--- The task ---
An exact reproduction of the data below is the required answer.

--- The data ---
=-=-=-=-=
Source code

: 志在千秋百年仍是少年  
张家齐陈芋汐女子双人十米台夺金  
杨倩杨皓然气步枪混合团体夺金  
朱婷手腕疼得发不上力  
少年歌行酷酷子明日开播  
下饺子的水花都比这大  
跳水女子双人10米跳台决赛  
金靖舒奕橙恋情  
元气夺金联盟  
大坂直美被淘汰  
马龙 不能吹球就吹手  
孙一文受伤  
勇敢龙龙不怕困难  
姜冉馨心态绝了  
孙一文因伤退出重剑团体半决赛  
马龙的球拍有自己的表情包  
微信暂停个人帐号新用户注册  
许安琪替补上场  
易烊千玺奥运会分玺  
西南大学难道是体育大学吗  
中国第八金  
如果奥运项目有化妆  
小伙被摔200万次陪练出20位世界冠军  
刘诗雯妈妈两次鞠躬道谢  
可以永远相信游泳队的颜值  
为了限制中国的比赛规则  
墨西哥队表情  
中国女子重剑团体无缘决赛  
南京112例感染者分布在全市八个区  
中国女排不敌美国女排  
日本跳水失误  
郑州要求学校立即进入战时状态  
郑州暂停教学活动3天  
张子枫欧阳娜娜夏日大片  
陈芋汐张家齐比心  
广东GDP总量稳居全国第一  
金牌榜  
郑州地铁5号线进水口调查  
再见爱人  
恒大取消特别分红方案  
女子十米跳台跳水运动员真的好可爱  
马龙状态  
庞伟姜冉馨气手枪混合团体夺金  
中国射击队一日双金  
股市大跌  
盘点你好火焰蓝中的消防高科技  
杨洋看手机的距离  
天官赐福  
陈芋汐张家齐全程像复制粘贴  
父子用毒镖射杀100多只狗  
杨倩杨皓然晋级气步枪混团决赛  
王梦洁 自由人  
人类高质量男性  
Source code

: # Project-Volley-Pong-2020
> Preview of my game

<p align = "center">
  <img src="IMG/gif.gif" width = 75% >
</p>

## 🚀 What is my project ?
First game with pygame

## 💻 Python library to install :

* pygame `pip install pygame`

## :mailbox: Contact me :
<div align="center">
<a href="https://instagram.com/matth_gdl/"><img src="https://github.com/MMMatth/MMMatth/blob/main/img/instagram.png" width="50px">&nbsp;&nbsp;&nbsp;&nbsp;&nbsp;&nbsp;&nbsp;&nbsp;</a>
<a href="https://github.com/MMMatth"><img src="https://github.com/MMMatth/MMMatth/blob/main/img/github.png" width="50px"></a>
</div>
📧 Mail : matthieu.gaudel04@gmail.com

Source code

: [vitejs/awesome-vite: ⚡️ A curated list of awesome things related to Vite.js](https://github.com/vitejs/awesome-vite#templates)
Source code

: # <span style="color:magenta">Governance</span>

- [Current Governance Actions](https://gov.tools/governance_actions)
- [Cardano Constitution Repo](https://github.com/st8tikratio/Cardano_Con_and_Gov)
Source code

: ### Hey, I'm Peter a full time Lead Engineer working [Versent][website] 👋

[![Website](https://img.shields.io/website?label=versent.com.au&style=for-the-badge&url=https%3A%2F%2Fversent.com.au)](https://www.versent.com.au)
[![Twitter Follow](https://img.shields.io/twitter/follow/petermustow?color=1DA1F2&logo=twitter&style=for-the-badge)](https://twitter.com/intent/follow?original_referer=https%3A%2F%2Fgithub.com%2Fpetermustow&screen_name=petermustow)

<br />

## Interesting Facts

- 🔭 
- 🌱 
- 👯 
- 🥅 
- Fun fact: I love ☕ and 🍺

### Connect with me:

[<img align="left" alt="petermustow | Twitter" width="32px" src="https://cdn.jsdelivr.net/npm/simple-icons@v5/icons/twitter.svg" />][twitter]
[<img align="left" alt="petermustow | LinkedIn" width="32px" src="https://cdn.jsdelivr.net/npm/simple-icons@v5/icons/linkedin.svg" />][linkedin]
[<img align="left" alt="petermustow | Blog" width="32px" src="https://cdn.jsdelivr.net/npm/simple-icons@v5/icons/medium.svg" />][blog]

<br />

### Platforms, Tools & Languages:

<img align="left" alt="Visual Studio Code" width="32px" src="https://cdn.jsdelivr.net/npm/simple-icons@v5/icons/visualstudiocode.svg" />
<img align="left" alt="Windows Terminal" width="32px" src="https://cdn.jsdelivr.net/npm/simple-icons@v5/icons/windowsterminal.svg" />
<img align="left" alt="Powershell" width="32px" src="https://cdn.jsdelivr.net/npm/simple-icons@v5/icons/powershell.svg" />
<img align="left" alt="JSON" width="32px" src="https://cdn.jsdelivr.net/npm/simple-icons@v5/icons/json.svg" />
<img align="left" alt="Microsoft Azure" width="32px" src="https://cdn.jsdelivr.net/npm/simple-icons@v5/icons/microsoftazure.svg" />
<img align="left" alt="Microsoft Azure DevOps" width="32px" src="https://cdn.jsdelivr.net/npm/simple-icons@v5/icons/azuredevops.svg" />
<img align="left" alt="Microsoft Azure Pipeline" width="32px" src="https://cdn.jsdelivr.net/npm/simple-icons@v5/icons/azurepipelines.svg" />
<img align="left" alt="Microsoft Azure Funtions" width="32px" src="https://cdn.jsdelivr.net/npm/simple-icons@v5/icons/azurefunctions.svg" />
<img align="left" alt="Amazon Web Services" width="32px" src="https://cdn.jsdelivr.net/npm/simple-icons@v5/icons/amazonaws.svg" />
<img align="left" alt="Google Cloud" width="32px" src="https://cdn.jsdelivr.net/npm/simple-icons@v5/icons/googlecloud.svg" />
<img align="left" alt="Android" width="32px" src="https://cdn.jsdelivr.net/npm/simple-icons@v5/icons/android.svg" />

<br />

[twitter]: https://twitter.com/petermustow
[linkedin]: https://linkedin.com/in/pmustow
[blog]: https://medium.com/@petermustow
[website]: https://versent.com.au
=-=-=-=-=
--- Response below ---
Source code

: 志在千秋百年仍是少年  
张家齐陈芋汐女子双人十米台夺金  
杨倩杨皓然气步枪混合团体夺金  
朱婷手腕疼得发不上力  
少年歌行酷酷子明日开播  
下饺子的水花都比这大  
跳水女子双人10米跳台决赛  
金靖舒奕橙恋情  
元气夺金联盟  
大坂直美被淘汰  
马龙 不能吹球就吹手  
孙一文受伤  
勇敢龙龙不怕困难  
姜冉馨心态绝了  
孙一文因伤退出重剑团体半决赛  
马龙的球拍有自己的表情包  
微信暂停个人帐号新用户注册  
许安琪替补上场  
易烊千玺奥运会分玺  
西南大学难道是体育大学吗  
中国第八金  
如果奥运项目有化妆  
小伙被摔200万次陪练出20位世界冠军  
刘诗雯妈妈两次鞠躬道谢  
可以永远相信游泳队的颜值  
为了限制中国的比赛规则  
墨西哥队表情  
中国女子重剑团体无缘决赛  
南京112例感染者分布在全市八个区  
中国女排不敌美国女排  
日本跳水失误  
郑州要求学校立即进入战时状态  
郑州暂停教学活动3天  
张子枫欧阳娜娜夏日大片  
陈芋汐张家齐比心  
广东GDP总量稳居全国第一  
金牌榜  
郑州地铁5号线进水口调查  
再见爱人  
恒大取消特别分红方案  
女子十米跳台跳水运动员真的好可爱  
马龙状态  
庞伟姜冉馨气手枪混合团体夺金  
中国射击队一日双金  
股市大跌  
盘点你好火焰蓝中的消防高科技  
杨洋看手机的距离  
天官赐福  
陈芋汐张家齐全程像复制粘贴  
父子用毒镖射杀100多只狗  
杨倩杨皓然晋级气步枪混团决赛  
王梦洁 自由人  
人类高质量男性  
Source code

: # Project-Volley-Pong-2020
> Preview of my game

<p align = "center">
  <img src="IMG/gif.gif" width = 75% >
</p>

## 🚀 What is my project ?
First game with pygame

## 💻 Python library to install :

* pygame `pip install pygame`

## :mailbox: Contact me :
<div align="center">
<a href="https://instagram.com/matth_gdl/"><img src="https://github.com/MMMatth/MMMatth/blob/main/img/instagram.png" width="50px">&nbsp;&nbsp;&nbsp;&nbsp;&nbsp;&nbsp;&nbsp;&nbsp;</a>
<a href="https://github.com/MMMatth"><img src="https://github.com/MMMatth/MMMatth/blob/main/img/github.png" width="50px"></a>
</div>
📧 Mail : matthieu.gaudel04@gmail.com

Source code

: [vitejs/awesome-vite: ⚡️ A curated list of awesome things related to Vite.js](https://github.com/vitejs/awesome-vite#templates)
Source code

: # <span style="color:magenta">Governance</span>

- [Current Governance Actions](https://gov.tools/governance_actions)
- [Cardano Constitution Repo](https://github.com/st8tikratio/Cardano_Con_and_Gov)
Source code

: ### Hey, I'm Peter a full time Lead Engineer working [Versent][website] 👋

[![Website](https://img.shields.io/website?label=versent.com.au&style=for-the-badge&url=https%3A%2F%2Fversent.com.au)](https://www.versent.com.au)
[![Twitter Follow](https://img.shields.io/twitter/follow/petermustow?color=1DA1F2&logo=twitter&style=for-the-badge)](https://twitter.com/intent/follow?original_referer=https%3A%2F%2Fgithub.com%2Fpetermustow&screen_name=petermustow)

<br />

## Interesting Facts

- 🔭 
- 🌱 
- 👯 
- 🥅 
- Fun fact: I love ☕ and 🍺

### Connect with me:

[<img align="left" alt="petermustow | Twitter" width="32px" src="https://cdn.jsdelivr.net/npm/simple-icons@v5/icons/twitter.svg" />][twitter]
[<img align="left" alt="petermustow | LinkedIn" width="32px" src="https://cdn.jsdelivr.net/npm/simple-icons@v5/icons/linkedin.svg" />][linkedin]
[<img align="left" alt="petermustow | Blog" width="32px" src="https://cdn.jsdelivr.net/npm/simple-icons@v5/icons/medium.svg" />][blog]

<br />

### Platforms, Tools & Languages:

<img align="left" alt="Visual Studio Code" width="32px" src="https://cdn.jsdelivr.net/npm/simple-icons@v5/icons/visualstudiocode.svg" />
<img align="left" alt="Windows Terminal" width="32px" src="https://cdn.jsdelivr.net/npm/simple-icons@v5/icons/windowsterminal.svg" />
<img align="left" alt="Powershell" width="32px" src="https://cdn.jsdelivr.net/npm/simple-icons@v5/icons/powershell.svg" />
<img align="left" alt="JSON" width="32px" src="https://cdn.jsdelivr.net/npm/simple-icons@v5/icons/json.svg" />
<img align="left" alt="Microsoft Azure" width="32px" src="https://cdn.jsdelivr.net/npm/simple-icons@v5/icons/microsoftazure.svg" />
<img align="left" alt="Microsoft Azure DevOps" width="32px" src="https://cdn.jsdelivr.net/npm/simple-icons@v5/icons/azuredevops.svg" />
<img align="left" alt="Microsoft Azure Pipeline" width="32px" src="https://cdn.jsdelivr.net/npm/simple-icons@v5/icons/azurepipelines.svg" />
<img align="left" alt="Microsoft Azure Funtions" width="32px" src="https://cdn.jsdelivr.net/npm/simple-icons@v5/icons/azurefunctions.svg" />
<img align="left" alt="Amazon Web Services" width="32px" src="https://cdn.jsdelivr.net/npm/simple-icons@v5/icons/amazonaws.svg" />
<img align="left" alt="Google Cloud" width="32px" src="https://cdn.jsdelivr.net/npm/simple-icons@v5/icons/googlecloud.svg" />
<img align="left" alt="Android" width="32px" src="https://cdn.jsdelivr.net/npm/simple-icons@v5/icons/android.svg" />

<br />

[twitter]: https://twitter.com/petermustow
[linkedin]: https://linkedin.com/in/pmustow
[blog]: https://medium.com/@petermustow
[website]: https://versent.com.au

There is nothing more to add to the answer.